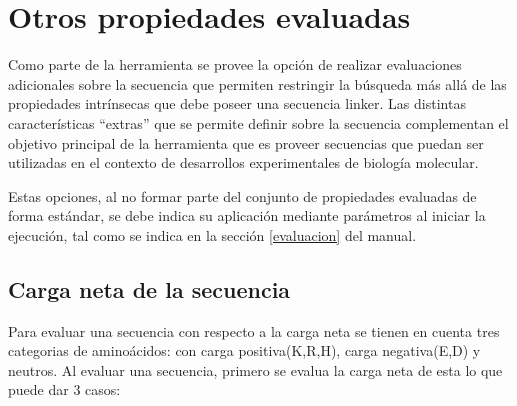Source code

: \section{Otros propiedades evaluadas}

Como parte de la herramienta se provee la opción de realizar evaluaciones adicionales sobre la secuencia que permiten restringir la búsqueda más allá de las propiedades intrínsecas que debe poseer una secuencia linker.
Las distintas características ``extras'' que se permite definir sobre la secuencia complementan el objetivo principal de la herramienta que es proveer secuencias que puedan ser utilizadas 
en el contexto de desarrollos experimentales de biología molecular.

Estas opciones, al no formar parte del conjunto de propiedades evaluadas de forma estándar, se debe indica su aplicación mediante parámetros al iniciar la ejecución, tal como se indica en la sección \ref{evaluacion} del manual.

\subsection{Carga neta de la secuencia}


Para evaluar una secuencia con respecto a la carga neta se tienen en cuenta tres categorias de aminoácidos: con carga positiva(K,R,H), carga negativa(E,D) y neutros.
Al evaluar una secuencia, primero se evalua la carga neta de esta lo que puede dar 3 casos:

^^^^

**YOUR OBJECTIVE**
Retype only the lines that run from the first line of the entries above to the line containing "Como parte de", both included. Do not carry over any pictures.

**EXERCISE SOLUTION**
Source code

: \section{Otros propiedades evaluadas}

Como parte de la herramienta se provee la opción de realizar evaluaciones adicionales sobre la secuencia que permiten restringir la búsqueda más allá de las propiedades intrínsecas que debe poseer una secuencia linker.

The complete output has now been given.